Written in the WordStars

“I actually like it, it does everything I want a word processing program to do and it doesn’t do anything else. I don’t want any help. I hate some of these modern systems where you type a lower case letter and it becomes a capital letter. I don’t want a capital. If I wanted a capital, I would have typed a capital. I know how to work the shift key.”

I was pleased to note that George R. R. Martin (whose mammoth tomes I’ve just begun to read) is fervent about something other than wearing that cap. He is one of a dying breed – the DOS user! More particularly, he uses WordStar to crank out his lengthy bestsellers. Not for him the (now Clippy-free) white screens of Microsoft Word or its free replacements. He eschews the fancy writer-friendly face of Scrivener. Instead, he spends hours facing this:

Mmm, chunky.
I said ChKWord, goddamnit.

Nice.   Of course, this isn’t the first time he’s mentioned this method of working. This LJ update provides more information on his working process, most notably this:

“Yes, I have been using a computer for twenty years now, but while I cruise this interwebby thing with a PC and Windows, I still do all my writing on an old DOS machine running WordStar 4.0, the Duesenberg of word processing software (very old, but unsurpassed).”

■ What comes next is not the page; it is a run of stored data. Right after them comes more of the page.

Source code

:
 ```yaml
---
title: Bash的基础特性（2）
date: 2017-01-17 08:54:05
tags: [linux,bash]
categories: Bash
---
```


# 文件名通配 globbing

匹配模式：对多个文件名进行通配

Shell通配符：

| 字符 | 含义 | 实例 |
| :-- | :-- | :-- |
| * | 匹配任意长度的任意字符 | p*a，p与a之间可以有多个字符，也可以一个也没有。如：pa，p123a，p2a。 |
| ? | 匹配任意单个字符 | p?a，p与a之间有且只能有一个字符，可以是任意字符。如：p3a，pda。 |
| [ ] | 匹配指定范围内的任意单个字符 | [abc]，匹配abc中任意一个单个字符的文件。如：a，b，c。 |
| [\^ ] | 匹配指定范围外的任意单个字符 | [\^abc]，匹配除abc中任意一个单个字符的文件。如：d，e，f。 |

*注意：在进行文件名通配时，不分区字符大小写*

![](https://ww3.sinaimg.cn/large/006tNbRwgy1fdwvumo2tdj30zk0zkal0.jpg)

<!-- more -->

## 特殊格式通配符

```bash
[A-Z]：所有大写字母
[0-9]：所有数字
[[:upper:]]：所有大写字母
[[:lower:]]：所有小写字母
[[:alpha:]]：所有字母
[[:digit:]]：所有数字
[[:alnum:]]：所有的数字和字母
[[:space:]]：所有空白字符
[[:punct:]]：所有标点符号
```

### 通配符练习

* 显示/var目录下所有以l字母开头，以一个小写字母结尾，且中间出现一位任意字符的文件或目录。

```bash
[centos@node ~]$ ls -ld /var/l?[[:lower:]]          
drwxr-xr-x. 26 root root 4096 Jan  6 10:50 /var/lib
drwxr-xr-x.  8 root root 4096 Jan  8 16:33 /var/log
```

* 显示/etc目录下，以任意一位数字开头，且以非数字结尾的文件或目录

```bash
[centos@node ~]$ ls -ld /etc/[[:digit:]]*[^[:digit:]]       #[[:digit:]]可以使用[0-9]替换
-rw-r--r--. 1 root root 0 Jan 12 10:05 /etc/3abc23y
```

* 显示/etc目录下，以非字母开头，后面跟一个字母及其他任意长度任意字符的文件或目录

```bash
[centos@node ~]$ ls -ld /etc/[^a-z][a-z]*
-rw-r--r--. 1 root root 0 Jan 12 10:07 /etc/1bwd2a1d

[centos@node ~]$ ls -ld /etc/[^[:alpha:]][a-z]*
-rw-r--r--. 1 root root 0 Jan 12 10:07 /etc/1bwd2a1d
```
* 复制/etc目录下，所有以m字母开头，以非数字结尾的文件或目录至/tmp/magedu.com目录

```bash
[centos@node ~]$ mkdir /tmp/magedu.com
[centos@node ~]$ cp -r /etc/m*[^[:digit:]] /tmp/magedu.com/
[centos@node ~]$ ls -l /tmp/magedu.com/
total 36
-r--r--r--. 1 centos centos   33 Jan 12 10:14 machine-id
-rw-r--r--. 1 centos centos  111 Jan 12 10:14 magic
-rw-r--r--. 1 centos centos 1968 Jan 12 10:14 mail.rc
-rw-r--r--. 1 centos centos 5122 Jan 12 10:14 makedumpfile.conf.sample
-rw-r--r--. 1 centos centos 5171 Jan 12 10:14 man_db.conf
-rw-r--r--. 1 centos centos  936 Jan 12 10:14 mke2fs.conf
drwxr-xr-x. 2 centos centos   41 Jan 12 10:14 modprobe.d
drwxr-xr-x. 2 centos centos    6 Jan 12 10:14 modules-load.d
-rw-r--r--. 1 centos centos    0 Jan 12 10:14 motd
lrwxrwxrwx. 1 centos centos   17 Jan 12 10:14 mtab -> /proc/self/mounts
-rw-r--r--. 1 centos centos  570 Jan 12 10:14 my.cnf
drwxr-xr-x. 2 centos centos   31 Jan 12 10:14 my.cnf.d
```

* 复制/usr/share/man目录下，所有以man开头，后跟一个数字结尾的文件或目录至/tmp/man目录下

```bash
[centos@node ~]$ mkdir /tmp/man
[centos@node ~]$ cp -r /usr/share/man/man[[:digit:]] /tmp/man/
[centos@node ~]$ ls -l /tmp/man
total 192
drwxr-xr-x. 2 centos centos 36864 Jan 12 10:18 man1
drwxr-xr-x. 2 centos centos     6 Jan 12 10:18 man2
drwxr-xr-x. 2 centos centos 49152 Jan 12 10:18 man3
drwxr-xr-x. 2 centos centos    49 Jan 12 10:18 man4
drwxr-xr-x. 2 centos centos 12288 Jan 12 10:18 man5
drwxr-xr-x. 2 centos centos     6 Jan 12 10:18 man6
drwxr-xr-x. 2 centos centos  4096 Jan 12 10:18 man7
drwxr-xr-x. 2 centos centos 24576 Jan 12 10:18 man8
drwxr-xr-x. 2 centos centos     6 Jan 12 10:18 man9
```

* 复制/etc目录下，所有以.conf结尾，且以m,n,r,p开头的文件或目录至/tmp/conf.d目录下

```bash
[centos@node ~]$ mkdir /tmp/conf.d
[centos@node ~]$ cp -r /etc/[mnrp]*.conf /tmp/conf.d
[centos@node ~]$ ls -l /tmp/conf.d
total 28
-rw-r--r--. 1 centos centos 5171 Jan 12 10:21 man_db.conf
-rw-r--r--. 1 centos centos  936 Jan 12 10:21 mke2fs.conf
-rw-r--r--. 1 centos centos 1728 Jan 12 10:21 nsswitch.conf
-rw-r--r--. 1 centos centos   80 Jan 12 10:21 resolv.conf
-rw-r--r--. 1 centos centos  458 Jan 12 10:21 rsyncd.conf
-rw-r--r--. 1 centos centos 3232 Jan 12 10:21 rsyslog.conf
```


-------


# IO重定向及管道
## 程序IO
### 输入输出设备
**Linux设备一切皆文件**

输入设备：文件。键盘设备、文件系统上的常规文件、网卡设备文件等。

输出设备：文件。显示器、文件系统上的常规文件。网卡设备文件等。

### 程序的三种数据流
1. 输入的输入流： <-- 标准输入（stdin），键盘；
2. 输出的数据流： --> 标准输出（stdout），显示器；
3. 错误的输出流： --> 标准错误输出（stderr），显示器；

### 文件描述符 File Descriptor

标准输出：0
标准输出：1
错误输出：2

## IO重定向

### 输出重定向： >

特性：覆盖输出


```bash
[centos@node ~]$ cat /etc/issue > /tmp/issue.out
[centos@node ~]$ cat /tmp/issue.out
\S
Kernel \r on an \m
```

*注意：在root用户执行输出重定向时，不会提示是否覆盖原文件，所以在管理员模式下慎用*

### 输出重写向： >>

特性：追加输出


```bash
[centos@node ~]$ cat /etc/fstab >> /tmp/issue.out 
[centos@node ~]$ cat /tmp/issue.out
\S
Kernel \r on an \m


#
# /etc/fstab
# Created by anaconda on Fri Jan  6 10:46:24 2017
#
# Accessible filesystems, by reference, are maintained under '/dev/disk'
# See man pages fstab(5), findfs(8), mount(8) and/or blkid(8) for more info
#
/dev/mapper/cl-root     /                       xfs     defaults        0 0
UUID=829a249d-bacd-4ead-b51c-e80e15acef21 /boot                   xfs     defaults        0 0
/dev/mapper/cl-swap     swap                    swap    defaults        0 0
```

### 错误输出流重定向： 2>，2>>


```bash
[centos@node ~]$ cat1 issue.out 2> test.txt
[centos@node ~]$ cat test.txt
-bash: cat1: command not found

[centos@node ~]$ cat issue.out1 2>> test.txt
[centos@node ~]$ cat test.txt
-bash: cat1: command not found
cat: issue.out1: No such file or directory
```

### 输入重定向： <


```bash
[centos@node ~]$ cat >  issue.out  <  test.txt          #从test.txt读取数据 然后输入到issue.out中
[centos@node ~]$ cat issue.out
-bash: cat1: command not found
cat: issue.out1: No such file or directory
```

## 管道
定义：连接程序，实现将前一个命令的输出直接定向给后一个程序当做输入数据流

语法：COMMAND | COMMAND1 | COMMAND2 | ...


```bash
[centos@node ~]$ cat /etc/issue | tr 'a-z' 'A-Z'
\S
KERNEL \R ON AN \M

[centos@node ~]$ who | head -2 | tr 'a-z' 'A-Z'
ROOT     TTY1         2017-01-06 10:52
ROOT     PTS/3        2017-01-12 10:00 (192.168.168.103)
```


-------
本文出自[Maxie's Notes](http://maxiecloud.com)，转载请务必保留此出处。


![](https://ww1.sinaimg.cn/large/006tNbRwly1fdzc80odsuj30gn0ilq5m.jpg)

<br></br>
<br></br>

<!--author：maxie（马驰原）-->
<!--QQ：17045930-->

It’s similar to my first experiences of word processing: Lotus Manuscript and (more often than not) PFS First Choice, which also included a couple of other utilities. It’s interesting that someone as obviously productive as Martin uses something so basic. It’s a glorified typewriter, with no built-in distractions. The problem with writing is undoubtedly self-discipline: if you don’t have any (or are unused to exercising what you do have), writing can easily be sidelined by the internet’s myriad distractions. Cruising Wikipedia under the guise of research? Checking email? Just telling Facebook you’re about to do some writing and then honest-to-God you’ll do some? I’m guilty of them all. But maybe going back to the 80-character-wide screen and the complete lack of anything apart from text editing tools is the way forward? I note there’s a rebooted version of WordStar in development, known as WordTsar. I suspect there might be something in this distraction-free caper, and it’d be good to give it a go, in conjunction with – gasp – unplugging the goddamn Internet.